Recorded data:
<<<<

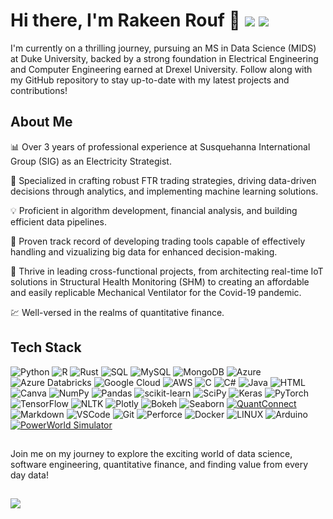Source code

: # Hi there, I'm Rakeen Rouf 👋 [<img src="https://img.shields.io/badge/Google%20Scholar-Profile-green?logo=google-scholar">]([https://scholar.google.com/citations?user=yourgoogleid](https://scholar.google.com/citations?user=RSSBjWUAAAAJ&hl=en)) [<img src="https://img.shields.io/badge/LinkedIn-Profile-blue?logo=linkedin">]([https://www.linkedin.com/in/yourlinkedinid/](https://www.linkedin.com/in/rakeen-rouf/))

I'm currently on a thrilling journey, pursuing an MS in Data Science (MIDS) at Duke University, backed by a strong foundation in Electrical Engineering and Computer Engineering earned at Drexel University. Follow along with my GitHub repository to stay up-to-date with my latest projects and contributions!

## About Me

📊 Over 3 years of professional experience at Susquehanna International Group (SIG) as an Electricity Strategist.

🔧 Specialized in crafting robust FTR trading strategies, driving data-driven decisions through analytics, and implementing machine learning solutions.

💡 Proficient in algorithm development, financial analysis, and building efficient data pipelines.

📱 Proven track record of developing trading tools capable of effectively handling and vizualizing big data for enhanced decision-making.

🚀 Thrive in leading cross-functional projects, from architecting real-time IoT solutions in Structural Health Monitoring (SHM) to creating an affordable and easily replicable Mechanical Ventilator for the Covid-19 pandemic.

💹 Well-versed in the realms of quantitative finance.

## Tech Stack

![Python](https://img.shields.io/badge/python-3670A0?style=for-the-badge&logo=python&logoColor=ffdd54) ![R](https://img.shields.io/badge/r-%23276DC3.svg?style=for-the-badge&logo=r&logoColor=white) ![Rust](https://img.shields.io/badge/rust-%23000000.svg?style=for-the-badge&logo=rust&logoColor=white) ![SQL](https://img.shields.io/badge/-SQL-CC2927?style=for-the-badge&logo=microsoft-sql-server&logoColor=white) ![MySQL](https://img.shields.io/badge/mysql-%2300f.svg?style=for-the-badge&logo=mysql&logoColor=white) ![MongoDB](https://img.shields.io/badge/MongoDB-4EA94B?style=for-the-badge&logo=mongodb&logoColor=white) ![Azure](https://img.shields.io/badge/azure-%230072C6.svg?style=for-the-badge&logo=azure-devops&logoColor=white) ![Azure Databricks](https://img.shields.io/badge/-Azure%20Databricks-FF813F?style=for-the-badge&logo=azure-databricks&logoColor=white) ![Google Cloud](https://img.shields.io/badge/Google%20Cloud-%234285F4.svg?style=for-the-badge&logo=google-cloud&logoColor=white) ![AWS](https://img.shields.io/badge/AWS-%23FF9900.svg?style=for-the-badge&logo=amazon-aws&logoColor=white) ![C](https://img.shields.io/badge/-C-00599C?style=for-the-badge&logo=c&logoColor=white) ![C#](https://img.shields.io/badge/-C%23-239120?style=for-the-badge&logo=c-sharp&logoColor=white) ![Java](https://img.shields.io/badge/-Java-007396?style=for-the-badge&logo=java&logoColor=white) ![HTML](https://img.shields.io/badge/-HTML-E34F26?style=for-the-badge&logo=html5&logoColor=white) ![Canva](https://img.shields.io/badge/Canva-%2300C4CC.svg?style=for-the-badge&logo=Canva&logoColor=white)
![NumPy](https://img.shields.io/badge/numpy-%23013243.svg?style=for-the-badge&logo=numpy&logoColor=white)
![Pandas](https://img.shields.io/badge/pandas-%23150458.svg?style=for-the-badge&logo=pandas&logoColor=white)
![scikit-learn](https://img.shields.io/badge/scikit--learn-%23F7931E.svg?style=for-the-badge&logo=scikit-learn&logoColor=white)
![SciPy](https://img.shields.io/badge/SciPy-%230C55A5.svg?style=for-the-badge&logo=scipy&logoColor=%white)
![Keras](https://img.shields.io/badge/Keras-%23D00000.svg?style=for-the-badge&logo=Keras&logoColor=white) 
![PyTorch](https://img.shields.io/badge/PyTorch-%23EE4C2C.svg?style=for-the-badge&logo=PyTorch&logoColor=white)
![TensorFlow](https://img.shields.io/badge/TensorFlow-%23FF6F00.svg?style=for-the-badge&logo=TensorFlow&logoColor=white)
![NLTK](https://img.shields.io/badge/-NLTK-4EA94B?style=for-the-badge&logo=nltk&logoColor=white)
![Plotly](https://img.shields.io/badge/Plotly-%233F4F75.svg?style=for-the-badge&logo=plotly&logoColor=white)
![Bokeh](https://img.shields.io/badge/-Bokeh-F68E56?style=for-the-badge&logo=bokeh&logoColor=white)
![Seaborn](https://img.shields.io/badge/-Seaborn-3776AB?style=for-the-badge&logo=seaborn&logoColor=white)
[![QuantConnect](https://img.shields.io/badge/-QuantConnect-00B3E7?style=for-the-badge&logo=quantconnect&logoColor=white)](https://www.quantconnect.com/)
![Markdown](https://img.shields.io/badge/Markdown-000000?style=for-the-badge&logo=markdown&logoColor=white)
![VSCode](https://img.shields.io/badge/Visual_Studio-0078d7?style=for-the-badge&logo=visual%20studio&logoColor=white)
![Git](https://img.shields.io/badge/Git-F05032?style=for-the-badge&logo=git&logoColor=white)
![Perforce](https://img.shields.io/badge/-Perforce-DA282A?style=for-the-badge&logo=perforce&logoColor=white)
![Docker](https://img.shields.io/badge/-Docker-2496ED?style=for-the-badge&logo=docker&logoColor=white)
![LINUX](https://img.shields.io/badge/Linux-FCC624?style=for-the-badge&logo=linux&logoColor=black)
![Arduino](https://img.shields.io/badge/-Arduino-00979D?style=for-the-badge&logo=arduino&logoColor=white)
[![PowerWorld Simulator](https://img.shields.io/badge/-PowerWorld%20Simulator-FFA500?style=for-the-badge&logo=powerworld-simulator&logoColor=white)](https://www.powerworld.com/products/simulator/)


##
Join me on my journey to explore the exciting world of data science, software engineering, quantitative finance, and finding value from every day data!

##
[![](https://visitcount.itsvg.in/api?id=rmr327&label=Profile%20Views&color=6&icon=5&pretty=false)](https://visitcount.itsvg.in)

>>>>

Activity:
Look through the entries above, and wherever a line holds the string "projects", copy it.

Result:
I'm currently on a thrilling journey, pursuing an MS in Data Science (MIDS) at Duke University, backed by a strong foundation in Electrical Engineering and Computer Engineering earned at Drexel University. Follow along with my GitHub repository to stay up-to-date with my latest projects and contributions!
🚀 Thrive in leading cross-functional projects, from architecting real-time IoT solutions in Structural Health Monitoring (SHM) to creating an affordable and easily replicable Mechanical Ventilator for the Covid-19 pandemic.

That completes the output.